▶ _WHAT NEEDS TO BE DONE_: Task for the records below: copy exactly from the first line on, stopping once the line with "git clone git://github.com/niw/iphone_opencv_test.git" is copied, and leave out the pictures.

▶ _EXTRACTED MATERIAL_:
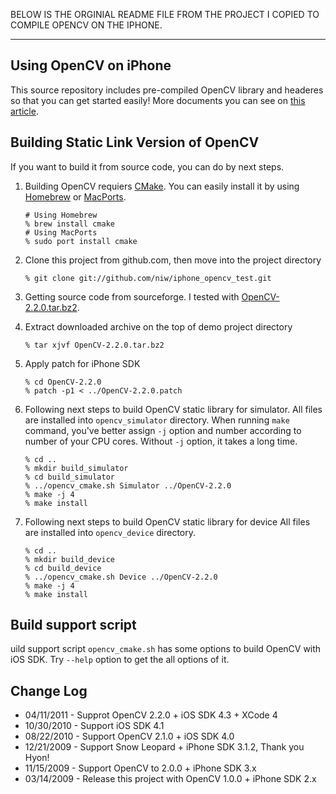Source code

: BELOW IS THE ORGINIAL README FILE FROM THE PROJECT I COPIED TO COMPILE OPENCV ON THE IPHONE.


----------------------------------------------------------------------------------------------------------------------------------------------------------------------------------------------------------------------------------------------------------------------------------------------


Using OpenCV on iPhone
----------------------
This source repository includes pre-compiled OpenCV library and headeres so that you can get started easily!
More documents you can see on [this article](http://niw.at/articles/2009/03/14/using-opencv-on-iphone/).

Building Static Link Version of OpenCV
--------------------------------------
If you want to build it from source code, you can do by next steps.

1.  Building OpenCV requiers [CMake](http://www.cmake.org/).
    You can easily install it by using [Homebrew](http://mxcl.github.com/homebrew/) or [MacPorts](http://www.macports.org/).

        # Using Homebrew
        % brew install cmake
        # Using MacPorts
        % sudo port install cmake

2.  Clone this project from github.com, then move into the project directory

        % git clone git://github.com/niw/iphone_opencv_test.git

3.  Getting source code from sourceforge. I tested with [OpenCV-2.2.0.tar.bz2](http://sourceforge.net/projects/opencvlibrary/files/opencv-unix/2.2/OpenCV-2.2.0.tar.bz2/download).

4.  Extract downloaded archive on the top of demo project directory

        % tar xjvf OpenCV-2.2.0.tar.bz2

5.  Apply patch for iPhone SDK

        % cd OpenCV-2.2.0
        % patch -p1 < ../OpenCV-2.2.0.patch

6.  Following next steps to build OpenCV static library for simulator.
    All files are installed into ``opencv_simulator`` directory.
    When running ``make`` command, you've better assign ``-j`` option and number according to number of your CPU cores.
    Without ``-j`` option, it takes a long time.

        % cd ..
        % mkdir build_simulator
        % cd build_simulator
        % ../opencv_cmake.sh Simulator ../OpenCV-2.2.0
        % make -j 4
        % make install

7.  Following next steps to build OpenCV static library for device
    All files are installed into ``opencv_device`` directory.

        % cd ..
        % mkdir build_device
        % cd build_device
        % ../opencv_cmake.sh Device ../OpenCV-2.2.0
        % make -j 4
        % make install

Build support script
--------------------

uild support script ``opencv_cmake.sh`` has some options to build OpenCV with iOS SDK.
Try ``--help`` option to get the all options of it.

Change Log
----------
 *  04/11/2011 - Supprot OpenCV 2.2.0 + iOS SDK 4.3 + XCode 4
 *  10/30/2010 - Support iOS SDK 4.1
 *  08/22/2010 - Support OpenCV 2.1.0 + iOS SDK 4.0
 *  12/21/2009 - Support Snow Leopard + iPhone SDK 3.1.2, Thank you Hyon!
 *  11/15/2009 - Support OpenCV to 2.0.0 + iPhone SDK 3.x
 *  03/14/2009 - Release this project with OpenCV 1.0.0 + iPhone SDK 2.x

▶ _EXERCISE ANSWER_:
Source code

: BELOW IS THE ORGINIAL README FILE FROM THE PROJECT I COPIED TO COMPILE OPENCV ON THE IPHONE.


----------------------------------------------------------------------------------------------------------------------------------------------------------------------------------------------------------------------------------------------------------------------------------------------


Using OpenCV on iPhone
----------------------
This source repository includes pre-compiled OpenCV library and headeres so that you can get started easily!
More documents you can see on [this article](http://niw.at/articles/2009/03/14/using-opencv-on-iphone/).

Building Static Link Version of OpenCV
--------------------------------------
If you want to build it from source code, you can do by next steps.

1.  Building OpenCV requiers [CMake](http://www.cmake.org/).
    You can easily install it by using [Homebrew](http://mxcl.github.com/homebrew/) or [MacPorts](http://www.macports.org/).

        # Using Homebrew
        % brew install cmake
        # Using MacPorts
        % sudo port install cmake

2.  Clone this project from github.com, then move into the project directory

        % git clone git://github.com/niw/iphone_opencv_test.git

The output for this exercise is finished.